Segment Open

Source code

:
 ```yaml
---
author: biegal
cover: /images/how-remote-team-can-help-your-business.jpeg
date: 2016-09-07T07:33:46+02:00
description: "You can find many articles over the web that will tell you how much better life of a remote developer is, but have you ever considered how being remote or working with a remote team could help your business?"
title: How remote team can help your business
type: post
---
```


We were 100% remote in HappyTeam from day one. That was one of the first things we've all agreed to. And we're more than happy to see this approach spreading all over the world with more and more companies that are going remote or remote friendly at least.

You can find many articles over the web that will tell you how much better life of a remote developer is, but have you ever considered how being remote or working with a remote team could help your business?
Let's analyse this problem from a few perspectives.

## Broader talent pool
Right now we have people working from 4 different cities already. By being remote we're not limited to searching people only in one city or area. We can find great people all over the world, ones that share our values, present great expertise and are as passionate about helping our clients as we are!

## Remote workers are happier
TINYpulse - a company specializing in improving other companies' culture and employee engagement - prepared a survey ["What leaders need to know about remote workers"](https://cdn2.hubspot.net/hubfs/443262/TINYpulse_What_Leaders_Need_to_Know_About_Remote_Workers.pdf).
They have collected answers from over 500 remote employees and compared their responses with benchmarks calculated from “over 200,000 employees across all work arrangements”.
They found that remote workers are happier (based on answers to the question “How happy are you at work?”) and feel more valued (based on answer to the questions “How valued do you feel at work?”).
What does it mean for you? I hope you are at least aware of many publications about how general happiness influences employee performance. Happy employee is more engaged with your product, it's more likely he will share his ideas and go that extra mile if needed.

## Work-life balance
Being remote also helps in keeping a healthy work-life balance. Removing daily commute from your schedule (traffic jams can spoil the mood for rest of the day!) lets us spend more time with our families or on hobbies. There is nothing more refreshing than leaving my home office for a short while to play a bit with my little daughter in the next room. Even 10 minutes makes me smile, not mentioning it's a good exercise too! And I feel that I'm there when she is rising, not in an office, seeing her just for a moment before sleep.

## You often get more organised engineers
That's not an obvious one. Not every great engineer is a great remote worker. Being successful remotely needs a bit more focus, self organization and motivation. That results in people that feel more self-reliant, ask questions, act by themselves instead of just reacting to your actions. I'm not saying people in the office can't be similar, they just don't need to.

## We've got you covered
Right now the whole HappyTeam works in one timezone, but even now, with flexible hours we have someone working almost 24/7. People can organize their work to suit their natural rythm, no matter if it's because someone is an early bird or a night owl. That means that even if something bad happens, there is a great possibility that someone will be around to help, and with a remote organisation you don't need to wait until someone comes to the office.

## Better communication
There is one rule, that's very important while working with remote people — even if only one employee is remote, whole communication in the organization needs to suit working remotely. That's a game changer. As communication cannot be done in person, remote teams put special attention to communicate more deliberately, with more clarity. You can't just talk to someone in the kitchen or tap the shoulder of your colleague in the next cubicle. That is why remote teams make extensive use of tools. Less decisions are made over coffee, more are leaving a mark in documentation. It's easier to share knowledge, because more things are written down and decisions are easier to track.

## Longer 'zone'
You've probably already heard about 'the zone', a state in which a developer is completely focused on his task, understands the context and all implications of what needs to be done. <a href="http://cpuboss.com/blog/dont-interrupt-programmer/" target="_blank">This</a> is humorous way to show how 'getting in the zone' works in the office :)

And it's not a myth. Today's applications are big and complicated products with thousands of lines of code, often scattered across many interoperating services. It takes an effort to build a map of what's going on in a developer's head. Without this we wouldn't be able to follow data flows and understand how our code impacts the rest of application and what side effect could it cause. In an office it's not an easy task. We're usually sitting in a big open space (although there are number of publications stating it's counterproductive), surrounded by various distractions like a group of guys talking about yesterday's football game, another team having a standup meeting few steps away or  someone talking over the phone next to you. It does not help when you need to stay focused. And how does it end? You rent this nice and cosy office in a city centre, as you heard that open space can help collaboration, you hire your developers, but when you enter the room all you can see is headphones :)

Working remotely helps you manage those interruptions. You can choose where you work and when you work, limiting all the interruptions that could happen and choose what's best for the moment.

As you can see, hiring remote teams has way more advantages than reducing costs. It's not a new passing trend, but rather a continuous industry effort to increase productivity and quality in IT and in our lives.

Segment Closed

Problem to work on:
Take the lines above from the one containing "They found that" to the one containing "## Better communication" and retype them exactly, both ends included, with nothing added.

Response area:
They found that remote workers are happier (based on answers to the question “How happy are you at work?”) and feel more valued (based on answer to the questions “How valued do you feel at work?”).
What does it mean for you? I hope you are at least aware of many publications about how general happiness influences employee performance. Happy employee is more engaged with your product, it's more likely he will share his ideas and go that extra mile if needed.

## Work-life balance
Being remote also helps in keeping a healthy work-life balance. Removing daily commute from your schedule (traffic jams can spoil the mood for rest of the day!) lets us spend more time with our families or on hobbies. There is nothing more refreshing than leaving my home office for a short while to play a bit with my little daughter in the next room. Even 10 minutes makes me smile, not mentioning it's a good exercise too! And I feel that I'm there when she is rising, not in an office, seeing her just for a moment before sleep.

## You often get more organised engineers
That's not an obvious one. Not every great engineer is a great remote worker. Being successful remotely needs a bit more focus, self organization and motivation. That results in people that feel more self-reliant, ask questions, act by themselves instead of just reacting to your actions. I'm not saying people in the office can't be similar, they just don't need to.

## We've got you covered
Right now the whole HappyTeam works in one timezone, but even now, with flexible hours we have someone working almost 24/7. People can organize their work to suit their natural rythm, no matter if it's because someone is an early bird or a night owl. That means that even if something bad happens, there is a great possibility that someone will be around to help, and with a remote organisation you don't need to wait until someone comes to the office.

## Better communication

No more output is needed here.